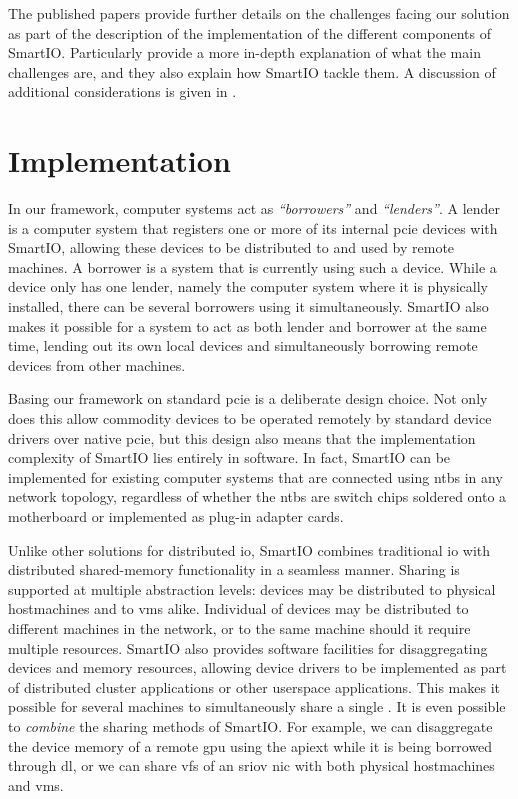 The published papers provide further details on the challenges facing our solution as part of the description of the implementation of the different components of SmartIO.
%
Particularly  provide a more in-depth explanation of what the main challenges are, and they also explain how SmartIO tackle them.
%
A discussion of additional considerations is given in .



\section{Implementation}\label{sec:implementation}
In our framework, computer systems act as \emph{``\glspl{borrower}''} and \emph{``\glspl{lender}''}.
%
A \gls{lender} is a computer system that registers one or more of its internal \gls{pcie} devices with SmartIO, allowing these devices to be distributed to and used by remote machines.
%
A \gls{borrower} is a system that is currently using such a device. 
%
While a device only has one \gls{lender}, namely the computer system where it is physically installed, there can be several \glspl{borrower} using it simultaneously.
%
SmartIO also makes it possible for a system to act as both \gls{lender} and \gls{borrower} at the same time, lending out its own local devices and simultaneously borrowing remote devices from other machines.



Basing our framework on standard \gls{pcie} is a deliberate design choice.
%
Not only does this allow commodity devices to be operated remotely by standard device drivers over native \gls{pcie}, but this design also means that the implementation complexity of SmartIO lies entirely in software.
%
In fact, SmartIO can be implemented for existing computer systems that are connected using \glspl{ntb} in any network topology, regardless of whether the \glspl{ntb} are switch chips soldered onto a motherboard or implemented as plug-in adapter cards.



Unlike other solutions for distributed \gls{io}, SmartIO combines traditional \gls{io} with distributed shared-memory functionality in a seamless manner.
%
Sharing is supported at multiple abstraction levels:
%
devices may be distributed to physical \glspl{hostmachine} and to \glspl{vm} alike.
%
Individual  of  devices may be distributed to different machines in the network, or to the same machine should it require multiple resources.
%
SmartIO also provides software facilities for \gls{disaggregating} devices and memory resources, allowing device drivers to be implemented as part of distributed cluster applications or other \gls{userspace} applications. 
%
This makes it possible for several machines to simultaneously share a single .
%
It is even possible to \emph{combine} the sharing methods of SmartIO. 
%
For example, we can \gls{disaggregate} the device memory of a remote \gls{gpu} using the \gls{apiext} while it is being borrowed through \gls{dl}, or we can share \glspl{vf} of an \gls{sriov} \gls{nic} with both physical \glspl{hostmachine} and \glspl{vm}.


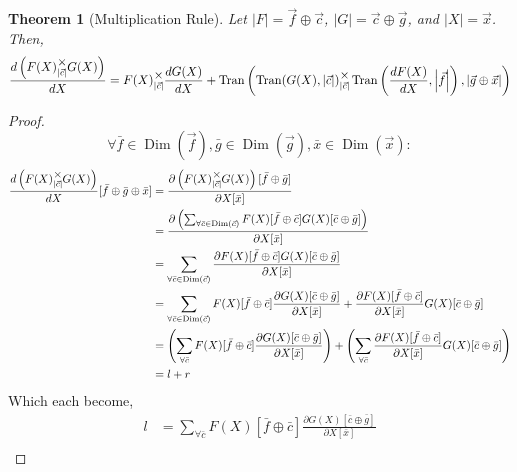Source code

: \documentclass[12pt]{book}
\theoremstyle{plain}
\newtheorem{theorem}{Theorem}[chapter]
\theoremstyle{definition}
\theoremstyle{ppart}
\theoremstyle{case}
\theoremstyle{solution}
\DeclareMathOperator{\Dim}{Dim}
\DeclareMathOperator{\Tran}{Tran}
\newcommand{\mmult}[1]{\text{\raisebox{1ex}{$\underset{#1}{\times}$}}}
\newcommand{\shape}[1]{\left|#1\right|}
\begin{document}
\begin{landscape}
\begin{theorem}[Multiplication Rule]
\label{multiplication_rule}
Let $\shape{F} = \vec{f} \oplus \vec{c}$, $\shape{G} = \vec{c} \oplus \vec{g}$,
and $\shape{X} = \vec{x}$. Then,
\begin{align*}
 \frac{d\left(F(X) \mmult{\shape{\vec{c}}} G(X)\right)}{dX} =
 F(X) \mmult{\shape{\vec{c}}} \frac{dG(X)}{dX} +
 \Tran\left(
   \Tran(G(X), \shape{\vec{c}})
     \mmult{\shape{\vec{c}}}
   \Tran\left(\frac{dF(X)}{dX}, \shape{\vec{f}}\right),
   \shape{\vec{g} \oplus \vec{x}}
 \right)
\end{align*}
\end{theorem}
\begin{proof}
\[
 \forall
  \bar{f} \in \Dim(\vec{f}),
  \bar{g} \in \Dim(\vec{g}),
  \bar{x} \in \Dim(\vec{x})
 :
\]
\begin{align*}
 \frac{d\left(F(X) \mmult{\shape{\vec{c}}} G(X)\right)}{dX}
  [\bar{f} \oplus \bar{g} \oplus \bar{x}]
 &= \frac{
       \partial \left(F(X) \mmult{\shape{\vec{c}}} G(X)\right)[\bar{f} \oplus \bar{g}]
    }{
       \partial X[\bar{x}]
    } \\
 &= \frac{
       \partial \left(
        \sum_{\forall \bar{c} \in \Dim(\vec{c})}
         F(X)[\bar{f} \oplus \bar{c}] G(X)[\bar{c} \oplus \bar{g}]
      \right)
    }{
       \partial X[\bar{x}]
    } \\
 &= \sum_{\forall \bar{c} \in \Dim(\vec{c})}
    \frac{
      \partial F(X)[\bar{f} \oplus \bar{c}] G(X)[\bar{c} \oplus \bar{g}]
    }{
      \partial X[\bar{x}]
    }\\
 &= \sum_{\forall \bar{c} \in \Dim(\vec{c})}
    F(X)[\bar{f} \oplus \bar{c}]
    \frac{\partial G(X)[\bar{c} \oplus \bar{g}]}{\partial X[\bar{x}]}
    +
    \frac{\partial F(X)[\bar{f} \oplus \bar{c}]}{\partial X[\bar{x}]}
    G(X)[\bar{c} \oplus \bar{g}] \\
 &=
   \left(
    \sum_{\forall \bar{c}}
      F(X)[\bar{f} \oplus \bar{c}]
      \frac{\partial G(X)[\bar{c} \oplus \bar{g}]}{\partial X[\bar{x}]}
   \right)
   +
   \left(
    \sum_{\forall \bar{c}}
      \frac{\partial F(X)[\bar{f} \oplus \bar{c}]}{\partial X[\bar{x}]}
      G(X)[\bar{c} \oplus \bar{g}]
   \right) \\
 &=
    l + r
\end{align*}
Which each become,
\begin{align*}
 l
 &=
  \sum_{\forall \bar{c}}
    F(X)[\bar{f} \oplus \bar{c}]
    \frac{\partial G(X)[\bar{c} \oplus \bar{g}]}{\partial X[\bar{x}]} \\

\end{align*}
\end{proof}
\end{landscape}
\end{document}
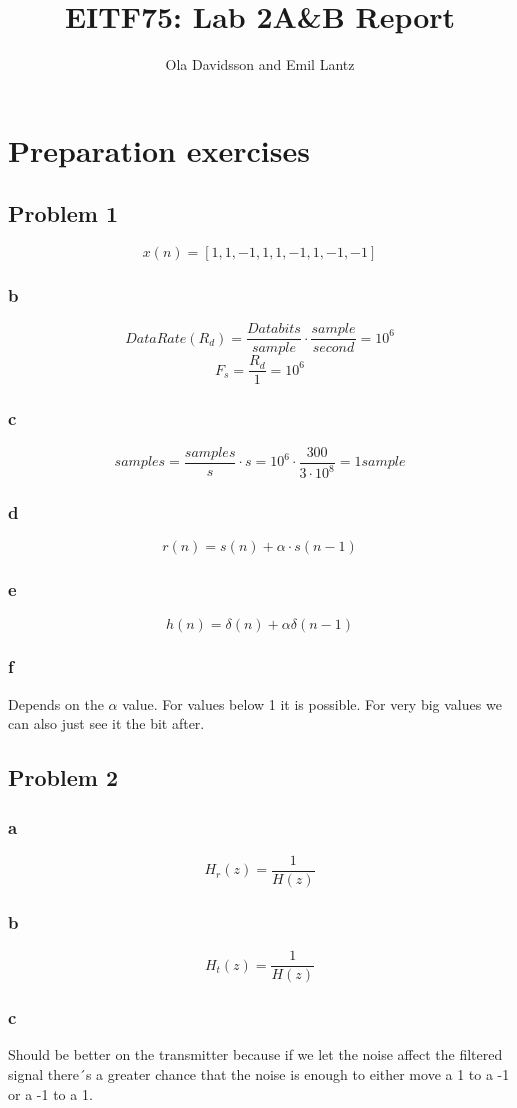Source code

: \documentclass[a4paper,11pt]{article}
\title{EITF75: Lab 2A&B Report}
\author{Ola Davidsson and Emil Lantz}
\begin{document}
\raggedright
\maketitle
\section{Preparation exercises}
\subsection{Problem 1}
\[
x(n) = [1, 1, -1, 1, 1, -1, 1, -1, -1]
\]
\subsubsection{b}
\[
Data Rate (R_d) = \frac{Data bits}{sample}\cdot\frac{sample}{second} = 10^{6}
\]
\[
F_s = \frac{R_d}{1} = 10^6
\]
\subsubsection{c}
\[
samples = \frac{samples}{s}\cdot s = 10^6\cdot\frac{300}{3\cdot10^8} = 1 sample
\]
\subsubsection{d}
\[
r(n) = s(n) + \alpha\cdot s(n-1)
\]
\subsubsection{e}
\[
h(n) = \delta (n) + \alpha\delta(n-1)
\]
\subsubsection{f}
Depends on the $\alpha$ value. For values below 1 it is possible. For very big values we can also just see it the bit after. 
\subsection{Problem 2}
\subsubsection{a}
\[
H_r(z) = \frac{1}{H(z)}
\]
\subsubsection{b}
\[
H_t(z) = \frac{1}{H(z)} 
\]
\subsubsection{c}
Should be better on the transmitter because if we let the noise affect the filtered signal there´s a greater chance that the noise is enough to either move a 1 to a -1 or a -1 to a 1. 
\end{document}
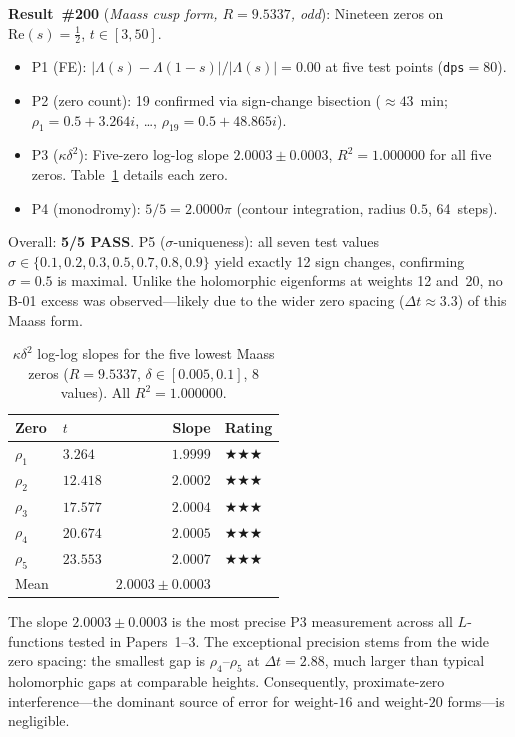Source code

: \documentclass[11pt, a4paper]{article}
\theoremstyle{plain}
\theoremstyle{definition}
\begin{document}
\medskip
\noindent\textbf{Result~\#200} (\textit{Maass cusp form, $R=9.5337$, odd}):
Nineteen zeros on $\mathrm{Re}(s)=\tfrac{1}{2}$, $t\in[3,50]$.

\begin{itemize}
  \item P1 (FE): $|\Lambda(s)-\Lambda(1-s)|/|\Lambda(s)|=0.00$ at five test
        points (\texttt{dps}$=80$).
  \item P2 (zero count): 19 confirmed via sign-change bisection
        ($\approx 43$~min; $\rho_1=0.5+3.264i$, \ldots, $\rho_{19}=0.5+48.865i$).
  \item P3 ($\kappa\delta^{2}$): Five-zero log-log slope
        $\mathbf{2.0003\pm 0.0003}$, $R^{2}=1.000000$ for all five zeros.
        Table~\ref{tab:maass_kd2} details each zero.
  \item P4 (monodromy): $5/5=2.0000\pi$ (contour integration, radius $0.5$,
        64~steps).
\end{itemize}
Overall: \textbf{5/5 PASS}.  P5 ($\sigma$-uniqueness): all seven test values
$\sigma\in\{0.1,0.2,0.3,0.5,0.7,0.8,0.9\}$ yield exactly 12 sign changes,
confirming $\sigma=0.5$ is maximal.  Unlike the holomorphic eigenforms at
weights 12 and~20, no B-01 excess was observed---likely due to the wider
zero spacing ($\Delta t\approx 3.3$) of this Maass form.

\begin{table}[ht]
\centering
\caption{$\kappa\delta^{2}$ log-log slopes for the five lowest Maass zeros
  ($R=9.5337$, $\delta\in[0.005,0.1]$, 8 values).  All $R^{2}=1.000000$.}
\label{tab:maass_kd2}
\small
\begin{tabular}{llrl}
\toprule
Zero & $t$ & Slope & Rating \\
\midrule
$\rho_1$ & $3.264$ & $1.9999$ & $\bigstar\bigstar\bigstar$ \\
$\rho_2$ & $12.418$ & $2.0002$ & $\bigstar\bigstar\bigstar$ \\
$\rho_3$ & $17.577$ & $2.0004$ & $\bigstar\bigstar\bigstar$ \\
$\rho_4$ & $20.674$ & $2.0005$ & $\bigstar\bigstar\bigstar$ \\
$\rho_5$ & $23.553$ & $2.0007$ & $\bigstar\bigstar\bigstar$ \\
\midrule
Mean & & $2.0003\pm 0.0003$ & \\
\bottomrule
\end{tabular}
\end{table}

The slope $2.0003\pm 0.0003$ is the most precise P3 measurement across
all $L$-functions tested in Papers~1--3.  The exceptional precision stems
from the wide zero spacing: the smallest gap is $\rho_4$--$\rho_5$ at
$\Delta t=2.88$, much larger than typical holomorphic gaps at comparable
heights.  Consequently, proximate-zero interference---the dominant source
of error for weight-$16$ and weight-$20$ forms---is negligible.
\end{document}
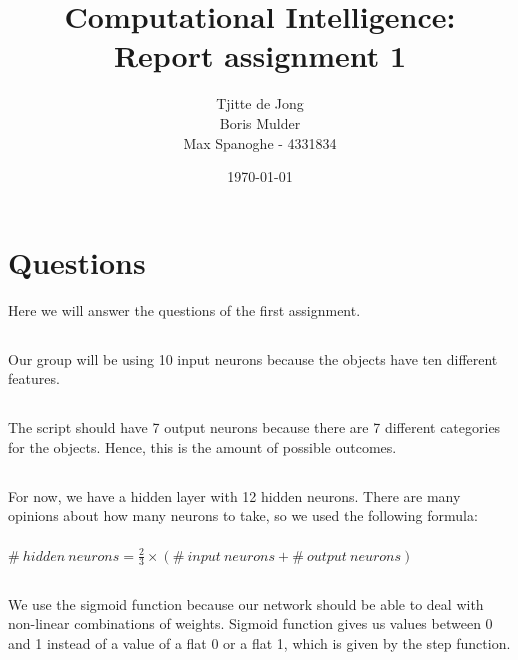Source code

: \documentclass{scrartcl}
\begin{document}
\title{Computational Intelligence:
\\Report assignment 1}
\date{\today{}}

\author{
    \begin{tabular}{l r}
    	\\Tjitte de Jong
	\\Boris Mulder
        \\Max Spanoghe - 4331834
            \end{tabular}
  }
  
  \maketitle \thispagestyle{empty} \pagebreak
  
  \section{Questions}
  Here we will answer the questions of the first assignment.
  
  \subsection{}
  Our group will be using 10 input neurons because the objects have ten different features.
  
  \subsection{}
  The script should have 7 output neurons because there are 7 different categories for the objects.
  Hence, this is the amount of possible outcomes.
  
  \subsection{}
  For now, we have a hidden layer with 12 hidden neurons. There are many opinions about how many neurons to take, so we used the following formula: \\ \\ $\# \:hidden \:neurons = \frac{2} {3} \times (\# \:input \:neurons + \# \:output \:neurons) $
  
  \subsection{}
  We use the sigmoid function because our network should be able to deal with non-linear combinations of weights. Sigmoid function gives us values between 0 and 1 instead of a value of a flat 0 or a flat 1, which is given by the step function.
  
\end{document}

◇ ◇ ◇ ◇ ◇ ◇ ◇

Brief:
From the records above, pull out every line containing the word "DeclareMathOperator".

Your solution:
\DeclareMathOperator{\Dim}{Dim}
\DeclareMathOperator{\Tran}{Tran}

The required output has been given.